[Records drawn from a dataset]

○ ○ ○ ○

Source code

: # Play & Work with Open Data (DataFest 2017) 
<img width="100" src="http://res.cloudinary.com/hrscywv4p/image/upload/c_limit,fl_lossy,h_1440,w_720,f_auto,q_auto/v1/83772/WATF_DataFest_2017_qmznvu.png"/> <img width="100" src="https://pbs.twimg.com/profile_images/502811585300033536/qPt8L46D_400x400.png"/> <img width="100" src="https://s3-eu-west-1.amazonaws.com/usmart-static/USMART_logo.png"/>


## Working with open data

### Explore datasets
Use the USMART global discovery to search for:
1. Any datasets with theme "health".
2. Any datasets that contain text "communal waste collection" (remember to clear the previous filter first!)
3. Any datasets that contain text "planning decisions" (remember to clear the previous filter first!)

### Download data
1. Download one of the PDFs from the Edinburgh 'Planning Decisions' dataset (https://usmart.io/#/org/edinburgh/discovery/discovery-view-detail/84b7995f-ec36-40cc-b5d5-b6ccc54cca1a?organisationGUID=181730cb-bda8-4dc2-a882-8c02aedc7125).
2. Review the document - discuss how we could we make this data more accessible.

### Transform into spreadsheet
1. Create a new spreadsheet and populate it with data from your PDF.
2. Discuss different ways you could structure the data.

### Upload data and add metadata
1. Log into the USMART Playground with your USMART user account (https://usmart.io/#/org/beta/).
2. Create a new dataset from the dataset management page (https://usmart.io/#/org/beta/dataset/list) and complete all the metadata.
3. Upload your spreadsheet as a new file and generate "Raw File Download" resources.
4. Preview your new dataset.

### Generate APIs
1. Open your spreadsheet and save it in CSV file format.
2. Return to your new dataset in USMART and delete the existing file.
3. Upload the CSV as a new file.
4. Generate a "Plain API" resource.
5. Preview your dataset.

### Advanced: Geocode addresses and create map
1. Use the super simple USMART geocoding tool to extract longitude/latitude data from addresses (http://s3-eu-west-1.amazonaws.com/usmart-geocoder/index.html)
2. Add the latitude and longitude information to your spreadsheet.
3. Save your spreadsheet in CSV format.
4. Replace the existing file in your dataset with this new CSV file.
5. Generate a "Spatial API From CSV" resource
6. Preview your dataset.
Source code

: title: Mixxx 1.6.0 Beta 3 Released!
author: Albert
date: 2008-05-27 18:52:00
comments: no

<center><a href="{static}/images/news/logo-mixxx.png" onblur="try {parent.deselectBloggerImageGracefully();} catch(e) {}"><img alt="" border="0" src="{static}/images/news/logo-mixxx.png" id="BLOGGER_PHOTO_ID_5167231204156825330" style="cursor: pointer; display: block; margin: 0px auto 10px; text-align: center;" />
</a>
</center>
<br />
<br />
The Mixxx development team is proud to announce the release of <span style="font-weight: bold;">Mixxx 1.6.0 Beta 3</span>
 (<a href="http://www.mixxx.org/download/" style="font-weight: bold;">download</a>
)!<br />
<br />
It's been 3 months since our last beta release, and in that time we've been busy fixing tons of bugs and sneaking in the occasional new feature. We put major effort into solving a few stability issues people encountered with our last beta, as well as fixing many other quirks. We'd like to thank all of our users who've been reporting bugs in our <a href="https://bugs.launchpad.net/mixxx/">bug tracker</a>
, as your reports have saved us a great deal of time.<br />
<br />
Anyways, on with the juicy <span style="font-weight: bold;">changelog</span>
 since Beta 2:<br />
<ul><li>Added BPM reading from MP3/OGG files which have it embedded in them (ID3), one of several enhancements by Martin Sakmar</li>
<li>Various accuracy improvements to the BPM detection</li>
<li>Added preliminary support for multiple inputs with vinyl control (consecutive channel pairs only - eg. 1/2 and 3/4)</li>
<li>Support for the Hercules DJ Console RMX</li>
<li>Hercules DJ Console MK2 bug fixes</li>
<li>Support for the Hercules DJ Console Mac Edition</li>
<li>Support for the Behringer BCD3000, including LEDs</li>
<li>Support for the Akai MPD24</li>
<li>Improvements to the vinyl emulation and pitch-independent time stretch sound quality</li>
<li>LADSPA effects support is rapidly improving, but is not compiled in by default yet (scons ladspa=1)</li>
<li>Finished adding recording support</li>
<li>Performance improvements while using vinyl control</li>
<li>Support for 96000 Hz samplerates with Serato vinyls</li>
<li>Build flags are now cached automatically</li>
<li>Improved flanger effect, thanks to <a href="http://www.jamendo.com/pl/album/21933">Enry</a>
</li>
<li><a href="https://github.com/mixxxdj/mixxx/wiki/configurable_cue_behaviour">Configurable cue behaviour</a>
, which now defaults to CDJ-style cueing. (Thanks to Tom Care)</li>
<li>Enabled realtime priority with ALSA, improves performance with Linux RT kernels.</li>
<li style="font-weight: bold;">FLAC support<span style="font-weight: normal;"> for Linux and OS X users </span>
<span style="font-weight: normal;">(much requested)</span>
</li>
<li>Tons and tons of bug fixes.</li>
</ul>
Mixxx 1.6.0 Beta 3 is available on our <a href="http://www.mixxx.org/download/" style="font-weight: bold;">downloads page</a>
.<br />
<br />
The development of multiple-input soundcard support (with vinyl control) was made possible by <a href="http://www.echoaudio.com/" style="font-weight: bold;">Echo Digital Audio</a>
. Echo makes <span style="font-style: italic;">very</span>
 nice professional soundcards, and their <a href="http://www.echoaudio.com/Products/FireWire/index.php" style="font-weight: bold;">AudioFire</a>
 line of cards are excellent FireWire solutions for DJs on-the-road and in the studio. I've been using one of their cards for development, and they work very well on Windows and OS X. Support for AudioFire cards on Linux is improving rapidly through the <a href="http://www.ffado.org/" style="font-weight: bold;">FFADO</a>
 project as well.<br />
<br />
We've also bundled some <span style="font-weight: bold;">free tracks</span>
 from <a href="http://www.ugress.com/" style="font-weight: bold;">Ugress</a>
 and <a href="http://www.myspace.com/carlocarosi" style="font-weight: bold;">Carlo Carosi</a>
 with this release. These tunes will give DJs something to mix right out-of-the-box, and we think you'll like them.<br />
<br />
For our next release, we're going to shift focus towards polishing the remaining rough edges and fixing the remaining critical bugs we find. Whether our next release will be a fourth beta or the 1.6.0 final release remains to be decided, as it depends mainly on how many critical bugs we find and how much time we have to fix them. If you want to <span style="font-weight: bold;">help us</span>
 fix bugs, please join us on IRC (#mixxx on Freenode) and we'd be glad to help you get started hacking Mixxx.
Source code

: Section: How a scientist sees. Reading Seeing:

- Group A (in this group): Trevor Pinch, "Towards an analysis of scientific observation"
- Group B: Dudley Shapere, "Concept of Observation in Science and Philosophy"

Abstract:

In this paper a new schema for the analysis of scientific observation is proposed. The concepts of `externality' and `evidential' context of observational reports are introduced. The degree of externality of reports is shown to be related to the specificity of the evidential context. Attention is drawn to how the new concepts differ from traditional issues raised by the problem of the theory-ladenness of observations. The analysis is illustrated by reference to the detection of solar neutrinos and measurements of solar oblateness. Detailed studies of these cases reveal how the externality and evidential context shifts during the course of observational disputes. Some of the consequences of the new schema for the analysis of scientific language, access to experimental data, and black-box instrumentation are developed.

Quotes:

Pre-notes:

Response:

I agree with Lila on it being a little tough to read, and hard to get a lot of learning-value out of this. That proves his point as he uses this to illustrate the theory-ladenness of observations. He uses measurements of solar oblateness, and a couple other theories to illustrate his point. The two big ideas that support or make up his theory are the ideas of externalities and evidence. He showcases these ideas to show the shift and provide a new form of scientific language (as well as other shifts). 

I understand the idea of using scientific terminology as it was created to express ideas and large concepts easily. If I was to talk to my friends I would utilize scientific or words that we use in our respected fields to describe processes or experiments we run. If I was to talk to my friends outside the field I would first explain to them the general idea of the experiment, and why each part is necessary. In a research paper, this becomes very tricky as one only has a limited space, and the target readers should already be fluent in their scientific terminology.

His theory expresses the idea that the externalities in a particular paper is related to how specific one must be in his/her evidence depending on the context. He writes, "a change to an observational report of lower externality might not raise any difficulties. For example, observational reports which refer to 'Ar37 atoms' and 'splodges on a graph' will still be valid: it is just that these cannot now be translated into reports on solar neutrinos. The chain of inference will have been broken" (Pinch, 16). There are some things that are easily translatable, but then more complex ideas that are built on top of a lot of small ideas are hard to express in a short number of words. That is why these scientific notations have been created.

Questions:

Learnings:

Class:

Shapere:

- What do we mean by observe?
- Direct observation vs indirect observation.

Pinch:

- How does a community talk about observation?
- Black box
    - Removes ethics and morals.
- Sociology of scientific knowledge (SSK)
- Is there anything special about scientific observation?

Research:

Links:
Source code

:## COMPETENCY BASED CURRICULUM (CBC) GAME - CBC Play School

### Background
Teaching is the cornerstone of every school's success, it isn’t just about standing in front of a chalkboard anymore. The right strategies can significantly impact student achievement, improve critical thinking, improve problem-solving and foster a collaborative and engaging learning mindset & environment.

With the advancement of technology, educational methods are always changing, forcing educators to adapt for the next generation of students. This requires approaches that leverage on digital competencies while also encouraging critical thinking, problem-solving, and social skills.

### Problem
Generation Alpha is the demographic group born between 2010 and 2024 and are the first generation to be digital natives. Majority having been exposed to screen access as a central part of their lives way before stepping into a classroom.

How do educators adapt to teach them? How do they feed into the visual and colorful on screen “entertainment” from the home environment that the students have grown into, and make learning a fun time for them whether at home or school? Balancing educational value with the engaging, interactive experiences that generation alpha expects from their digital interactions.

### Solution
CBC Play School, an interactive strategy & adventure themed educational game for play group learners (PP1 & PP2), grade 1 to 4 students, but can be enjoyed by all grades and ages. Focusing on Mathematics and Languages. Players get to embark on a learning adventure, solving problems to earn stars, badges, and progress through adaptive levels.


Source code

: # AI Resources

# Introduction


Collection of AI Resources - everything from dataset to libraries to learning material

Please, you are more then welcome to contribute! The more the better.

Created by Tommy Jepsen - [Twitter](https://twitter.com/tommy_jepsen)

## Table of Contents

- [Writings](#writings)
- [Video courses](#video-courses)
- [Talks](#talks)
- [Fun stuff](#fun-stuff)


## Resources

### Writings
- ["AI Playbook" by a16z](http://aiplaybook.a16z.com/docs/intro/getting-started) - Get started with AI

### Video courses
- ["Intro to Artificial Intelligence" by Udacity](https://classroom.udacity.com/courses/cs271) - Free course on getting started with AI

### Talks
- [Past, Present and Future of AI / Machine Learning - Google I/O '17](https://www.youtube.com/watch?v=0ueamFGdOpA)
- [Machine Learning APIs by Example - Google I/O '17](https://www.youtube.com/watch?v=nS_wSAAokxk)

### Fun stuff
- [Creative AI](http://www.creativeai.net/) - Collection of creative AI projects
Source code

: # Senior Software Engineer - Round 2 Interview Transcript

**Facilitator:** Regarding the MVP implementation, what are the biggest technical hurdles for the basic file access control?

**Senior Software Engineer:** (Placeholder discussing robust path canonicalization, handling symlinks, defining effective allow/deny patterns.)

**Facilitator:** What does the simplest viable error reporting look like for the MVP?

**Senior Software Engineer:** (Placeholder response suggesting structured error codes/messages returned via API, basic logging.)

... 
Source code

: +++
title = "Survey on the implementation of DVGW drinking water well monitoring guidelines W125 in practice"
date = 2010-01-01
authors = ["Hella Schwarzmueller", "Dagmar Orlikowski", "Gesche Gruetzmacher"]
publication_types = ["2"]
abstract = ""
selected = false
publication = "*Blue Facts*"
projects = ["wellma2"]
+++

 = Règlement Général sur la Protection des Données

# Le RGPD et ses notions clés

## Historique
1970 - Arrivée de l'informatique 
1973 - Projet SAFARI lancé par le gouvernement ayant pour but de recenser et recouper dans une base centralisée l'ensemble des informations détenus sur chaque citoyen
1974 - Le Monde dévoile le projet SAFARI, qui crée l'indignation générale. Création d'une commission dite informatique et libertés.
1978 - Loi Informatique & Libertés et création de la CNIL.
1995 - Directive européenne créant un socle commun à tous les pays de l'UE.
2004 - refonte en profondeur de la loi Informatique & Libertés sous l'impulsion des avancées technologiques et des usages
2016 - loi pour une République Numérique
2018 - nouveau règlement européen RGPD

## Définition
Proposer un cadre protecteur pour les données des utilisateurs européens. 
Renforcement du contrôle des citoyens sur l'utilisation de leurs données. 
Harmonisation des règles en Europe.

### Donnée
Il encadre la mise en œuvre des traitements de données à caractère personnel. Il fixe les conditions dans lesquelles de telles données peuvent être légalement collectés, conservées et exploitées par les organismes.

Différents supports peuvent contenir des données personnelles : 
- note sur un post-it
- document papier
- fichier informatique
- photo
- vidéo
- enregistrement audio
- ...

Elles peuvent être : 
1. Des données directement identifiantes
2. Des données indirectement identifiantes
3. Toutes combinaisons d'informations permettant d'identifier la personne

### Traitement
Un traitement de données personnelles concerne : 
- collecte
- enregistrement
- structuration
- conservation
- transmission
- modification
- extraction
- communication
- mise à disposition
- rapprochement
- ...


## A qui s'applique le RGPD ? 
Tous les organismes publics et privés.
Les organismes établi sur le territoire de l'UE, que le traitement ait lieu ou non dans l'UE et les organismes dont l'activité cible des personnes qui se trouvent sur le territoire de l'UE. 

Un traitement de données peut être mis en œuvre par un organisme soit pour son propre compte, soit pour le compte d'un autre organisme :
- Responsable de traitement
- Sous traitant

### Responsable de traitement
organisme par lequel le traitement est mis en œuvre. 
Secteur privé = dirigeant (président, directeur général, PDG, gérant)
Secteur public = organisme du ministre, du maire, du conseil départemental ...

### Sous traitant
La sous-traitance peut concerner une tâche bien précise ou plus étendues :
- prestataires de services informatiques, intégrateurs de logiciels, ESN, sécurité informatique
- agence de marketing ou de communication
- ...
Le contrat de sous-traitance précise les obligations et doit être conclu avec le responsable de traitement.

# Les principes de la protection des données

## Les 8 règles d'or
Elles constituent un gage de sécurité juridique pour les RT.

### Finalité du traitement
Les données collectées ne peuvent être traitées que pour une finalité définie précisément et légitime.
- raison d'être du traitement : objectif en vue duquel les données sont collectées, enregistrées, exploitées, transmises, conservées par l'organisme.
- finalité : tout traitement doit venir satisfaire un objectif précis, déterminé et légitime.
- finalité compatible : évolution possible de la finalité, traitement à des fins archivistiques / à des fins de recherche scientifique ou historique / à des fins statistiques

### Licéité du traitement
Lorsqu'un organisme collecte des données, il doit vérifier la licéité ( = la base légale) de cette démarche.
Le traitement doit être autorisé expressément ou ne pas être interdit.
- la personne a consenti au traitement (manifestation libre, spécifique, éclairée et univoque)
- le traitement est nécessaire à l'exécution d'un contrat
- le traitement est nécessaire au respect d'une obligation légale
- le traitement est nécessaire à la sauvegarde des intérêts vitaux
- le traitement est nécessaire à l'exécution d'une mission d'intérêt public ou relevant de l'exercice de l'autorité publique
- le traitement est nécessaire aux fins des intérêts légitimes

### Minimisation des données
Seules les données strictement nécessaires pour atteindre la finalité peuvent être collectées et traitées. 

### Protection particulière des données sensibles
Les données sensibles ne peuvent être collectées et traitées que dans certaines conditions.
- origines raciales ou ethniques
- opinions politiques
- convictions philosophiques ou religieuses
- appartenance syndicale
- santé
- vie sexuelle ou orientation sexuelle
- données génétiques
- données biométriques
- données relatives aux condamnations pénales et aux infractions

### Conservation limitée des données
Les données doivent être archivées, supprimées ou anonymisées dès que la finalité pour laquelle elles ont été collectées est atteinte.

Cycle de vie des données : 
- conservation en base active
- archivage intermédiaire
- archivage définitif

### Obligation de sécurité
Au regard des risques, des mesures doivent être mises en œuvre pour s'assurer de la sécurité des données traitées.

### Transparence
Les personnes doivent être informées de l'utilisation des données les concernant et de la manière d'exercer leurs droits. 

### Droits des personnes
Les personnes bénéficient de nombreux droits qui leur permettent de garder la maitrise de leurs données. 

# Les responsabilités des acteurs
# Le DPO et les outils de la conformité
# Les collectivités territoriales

○ ○ ○ ○

### Exercise directions
From the records above, extract exactly and only the lines that begin at the line with "Les organismes établi" and stop after the line with "### Finalité du traitement".

### Answer box
Les organismes établi sur le territoire de l'UE, que le traitement ait lieu ou non dans l'UE et les organismes dont l'activité cible des personnes qui se trouvent sur le territoire de l'UE. 

Un traitement de données peut être mis en œuvre par un organisme soit pour son propre compte, soit pour le compte d'un autre organisme :
- Responsable de traitement
- Sous traitant

### Responsable de traitement
organisme par lequel le traitement est mis en œuvre. 
Secteur privé = dirigeant (président, directeur général, PDG, gérant)
Secteur public = organisme du ministre, du maire, du conseil départemental ...

### Sous traitant
La sous-traitance peut concerner une tâche bien précise ou plus étendues :
- prestataires de services informatiques, intégrateurs de logiciels, ESN, sécurité informatique
- agence de marketing ou de communication
- ...
Le contrat de sous-traitance précise les obligations et doit être conclu avec le responsable de traitement.

# Les principes de la protection des données

## Les 8 règles d'or
Elles constituent un gage de sécurité juridique pour les RT.

### Finalité du traitement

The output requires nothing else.